# WHAT THE TASK ASKS
Print the whole listing, unchanged.

====================

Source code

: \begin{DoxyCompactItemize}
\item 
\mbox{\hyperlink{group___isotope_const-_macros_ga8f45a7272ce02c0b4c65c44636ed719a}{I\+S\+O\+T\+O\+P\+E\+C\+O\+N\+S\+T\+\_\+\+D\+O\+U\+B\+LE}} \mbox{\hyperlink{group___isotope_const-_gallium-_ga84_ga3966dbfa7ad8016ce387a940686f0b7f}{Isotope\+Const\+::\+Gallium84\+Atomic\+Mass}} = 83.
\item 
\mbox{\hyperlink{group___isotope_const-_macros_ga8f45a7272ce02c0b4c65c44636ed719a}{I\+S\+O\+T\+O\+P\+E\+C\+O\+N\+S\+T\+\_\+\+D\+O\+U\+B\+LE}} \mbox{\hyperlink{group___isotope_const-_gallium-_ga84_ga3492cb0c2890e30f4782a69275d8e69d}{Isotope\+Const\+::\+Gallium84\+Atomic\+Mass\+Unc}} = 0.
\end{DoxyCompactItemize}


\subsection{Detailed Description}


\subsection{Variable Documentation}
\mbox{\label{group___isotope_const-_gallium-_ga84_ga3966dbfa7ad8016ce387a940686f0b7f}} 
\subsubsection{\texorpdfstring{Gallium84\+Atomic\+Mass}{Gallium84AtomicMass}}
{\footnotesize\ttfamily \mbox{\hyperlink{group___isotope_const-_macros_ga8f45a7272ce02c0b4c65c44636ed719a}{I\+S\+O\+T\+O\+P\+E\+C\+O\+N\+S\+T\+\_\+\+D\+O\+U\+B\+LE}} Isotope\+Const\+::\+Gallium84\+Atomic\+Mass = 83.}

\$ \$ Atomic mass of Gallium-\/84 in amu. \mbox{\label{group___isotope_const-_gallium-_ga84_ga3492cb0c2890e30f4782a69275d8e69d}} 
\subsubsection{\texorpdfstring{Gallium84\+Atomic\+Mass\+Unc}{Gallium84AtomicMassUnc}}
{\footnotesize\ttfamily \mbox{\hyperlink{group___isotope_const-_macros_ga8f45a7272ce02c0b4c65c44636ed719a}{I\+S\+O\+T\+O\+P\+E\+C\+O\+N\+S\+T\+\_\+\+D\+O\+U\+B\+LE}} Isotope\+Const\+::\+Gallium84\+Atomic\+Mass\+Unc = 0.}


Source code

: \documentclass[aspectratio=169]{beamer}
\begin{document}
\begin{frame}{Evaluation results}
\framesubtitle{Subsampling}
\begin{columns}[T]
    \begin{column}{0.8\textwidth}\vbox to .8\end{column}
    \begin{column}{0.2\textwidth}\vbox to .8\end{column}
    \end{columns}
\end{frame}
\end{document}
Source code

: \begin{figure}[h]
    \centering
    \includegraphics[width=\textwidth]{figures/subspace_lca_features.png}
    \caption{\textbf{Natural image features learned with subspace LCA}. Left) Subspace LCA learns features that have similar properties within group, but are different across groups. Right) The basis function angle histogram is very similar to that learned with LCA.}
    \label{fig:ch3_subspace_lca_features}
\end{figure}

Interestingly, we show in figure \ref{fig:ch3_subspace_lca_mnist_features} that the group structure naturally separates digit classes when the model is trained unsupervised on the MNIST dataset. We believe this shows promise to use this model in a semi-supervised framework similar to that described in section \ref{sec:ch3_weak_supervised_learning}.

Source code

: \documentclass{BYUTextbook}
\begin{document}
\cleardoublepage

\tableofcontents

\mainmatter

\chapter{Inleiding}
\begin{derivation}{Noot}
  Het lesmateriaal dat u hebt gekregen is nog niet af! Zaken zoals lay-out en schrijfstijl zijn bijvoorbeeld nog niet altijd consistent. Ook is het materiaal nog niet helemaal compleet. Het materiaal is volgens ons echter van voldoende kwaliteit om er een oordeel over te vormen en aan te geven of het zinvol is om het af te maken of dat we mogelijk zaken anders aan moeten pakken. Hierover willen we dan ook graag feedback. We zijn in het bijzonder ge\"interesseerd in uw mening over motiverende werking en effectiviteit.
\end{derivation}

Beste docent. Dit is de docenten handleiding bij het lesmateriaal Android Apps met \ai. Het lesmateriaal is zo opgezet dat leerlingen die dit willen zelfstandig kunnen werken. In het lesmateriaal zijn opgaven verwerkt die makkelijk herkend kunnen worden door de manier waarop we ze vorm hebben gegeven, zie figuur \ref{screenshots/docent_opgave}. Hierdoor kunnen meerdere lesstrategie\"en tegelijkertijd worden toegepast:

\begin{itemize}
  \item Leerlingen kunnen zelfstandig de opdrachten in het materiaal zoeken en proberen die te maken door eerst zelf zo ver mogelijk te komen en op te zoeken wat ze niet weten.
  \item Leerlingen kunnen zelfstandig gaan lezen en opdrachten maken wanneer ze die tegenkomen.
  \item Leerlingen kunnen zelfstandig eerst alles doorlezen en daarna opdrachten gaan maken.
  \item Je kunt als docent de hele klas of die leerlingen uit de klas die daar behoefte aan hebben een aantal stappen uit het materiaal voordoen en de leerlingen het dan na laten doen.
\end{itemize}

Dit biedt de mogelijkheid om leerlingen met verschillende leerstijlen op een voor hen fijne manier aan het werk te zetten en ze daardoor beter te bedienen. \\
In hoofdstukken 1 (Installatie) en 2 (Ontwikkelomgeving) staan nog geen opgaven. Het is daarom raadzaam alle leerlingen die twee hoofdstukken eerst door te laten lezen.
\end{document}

====================

# ANSWER TO THIS PROBLEM
Source code

: \begin{DoxyCompactItemize}
\item 
\mbox{\hyperlink{group___isotope_const-_macros_ga8f45a7272ce02c0b4c65c44636ed719a}{I\+S\+O\+T\+O\+P\+E\+C\+O\+N\+S\+T\+\_\+\+D\+O\+U\+B\+LE}} \mbox{\hyperlink{group___isotope_const-_gallium-_ga84_ga3966dbfa7ad8016ce387a940686f0b7f}{Isotope\+Const\+::\+Gallium84\+Atomic\+Mass}} = 83.
\item 
\mbox{\hyperlink{group___isotope_const-_macros_ga8f45a7272ce02c0b4c65c44636ed719a}{I\+S\+O\+T\+O\+P\+E\+C\+O\+N\+S\+T\+\_\+\+D\+O\+U\+B\+LE}} \mbox{\hyperlink{group___isotope_const-_gallium-_ga84_ga3492cb0c2890e30f4782a69275d8e69d}{Isotope\+Const\+::\+Gallium84\+Atomic\+Mass\+Unc}} = 0.
\end{DoxyCompactItemize}


\subsection{Detailed Description}


\subsection{Variable Documentation}
\mbox{\label{group___isotope_const-_gallium-_ga84_ga3966dbfa7ad8016ce387a940686f0b7f}} 
\subsubsection{\texorpdfstring{Gallium84\+Atomic\+Mass}{Gallium84AtomicMass}}
{\footnotesize\ttfamily \mbox{\hyperlink{group___isotope_const-_macros_ga8f45a7272ce02c0b4c65c44636ed719a}{I\+S\+O\+T\+O\+P\+E\+C\+O\+N\+S\+T\+\_\+\+D\+O\+U\+B\+LE}} Isotope\+Const\+::\+Gallium84\+Atomic\+Mass = 83.}

\$ \$ Atomic mass of Gallium-\/84 in amu. \mbox{\label{group___isotope_const-_gallium-_ga84_ga3492cb0c2890e30f4782a69275d8e69d}} 
\subsubsection{\texorpdfstring{Gallium84\+Atomic\+Mass\+Unc}{Gallium84AtomicMassUnc}}
{\footnotesize\ttfamily \mbox{\hyperlink{group___isotope_const-_macros_ga8f45a7272ce02c0b4c65c44636ed719a}{I\+S\+O\+T\+O\+P\+E\+C\+O\+N\+S\+T\+\_\+\+D\+O\+U\+B\+LE}} Isotope\+Const\+::\+Gallium84\+Atomic\+Mass\+Unc = 0.}


Source code

: \documentclass[aspectratio=169]{beamer}
\begin{document}
\begin{frame}{Evaluation results}
\framesubtitle{Subsampling}
\begin{columns}[T]
    \begin{column}{0.8\textwidth}\vbox to .8\end{column}
    \begin{column}{0.2\textwidth}\vbox to .8\end{column}
    \end{columns}
\end{frame}
\end{document}
Source code

: \begin{figure}[h]
    \centering
    \includegraphics[width=\textwidth]{figures/subspace_lca_features.png}
    \caption{\textbf{Natural image features learned with subspace LCA}. Left) Subspace LCA learns features that have similar properties within group, but are different across groups. Right) The basis function angle histogram is very similar to that learned with LCA.}
    \label{fig:ch3_subspace_lca_features}
\end{figure}

Interestingly, we show in figure \ref{fig:ch3_subspace_lca_mnist_features} that the group structure naturally separates digit classes when the model is trained unsupervised on the MNIST dataset. We believe this shows promise to use this model in a semi-supervised framework similar to that described in section \ref{sec:ch3_weak_supervised_learning}.

Source code

: \documentclass{BYUTextbook}
\begin{document}
\cleardoublepage

\tableofcontents

\mainmatter

\chapter{Inleiding}
\begin{derivation}{Noot}
  Het lesmateriaal dat u hebt gekregen is nog niet af! Zaken zoals lay-out en schrijfstijl zijn bijvoorbeeld nog niet altijd consistent. Ook is het materiaal nog niet helemaal compleet. Het materiaal is volgens ons echter van voldoende kwaliteit om er een oordeel over te vormen en aan te geven of het zinvol is om het af te maken of dat we mogelijk zaken anders aan moeten pakken. Hierover willen we dan ook graag feedback. We zijn in het bijzonder ge\"interesseerd in uw mening over motiverende werking en effectiviteit.
\end{derivation}

Beste docent. Dit is de docenten handleiding bij het lesmateriaal Android Apps met \ai. Het lesmateriaal is zo opgezet dat leerlingen die dit willen zelfstandig kunnen werken. In het lesmateriaal zijn opgaven verwerkt die makkelijk herkend kunnen worden door de manier waarop we ze vorm hebben gegeven, zie figuur \ref{screenshots/docent_opgave}. Hierdoor kunnen meerdere lesstrategie\"en tegelijkertijd worden toegepast:

\begin{itemize}
  \item Leerlingen kunnen zelfstandig de opdrachten in het materiaal zoeken en proberen die te maken door eerst zelf zo ver mogelijk te komen en op te zoeken wat ze niet weten.
  \item Leerlingen kunnen zelfstandig gaan lezen en opdrachten maken wanneer ze die tegenkomen.
  \item Leerlingen kunnen zelfstandig eerst alles doorlezen en daarna opdrachten gaan maken.
  \item Je kunt als docent de hele klas of die leerlingen uit de klas die daar behoefte aan hebben een aantal stappen uit het materiaal voordoen en de leerlingen het dan na laten doen.
\end{itemize}

Dit biedt de mogelijkheid om leerlingen met verschillende leerstijlen op een voor hen fijne manier aan het werk te zetten en ze daardoor beter te bedienen. \\
In hoofdstukken 1 (Installatie) en 2 (Ontwikkelomgeving) staan nog geen opgaven. Het is daarom raadzaam alle leerlingen die twee hoofdstukken eerst door te laten lezen.
\end{document}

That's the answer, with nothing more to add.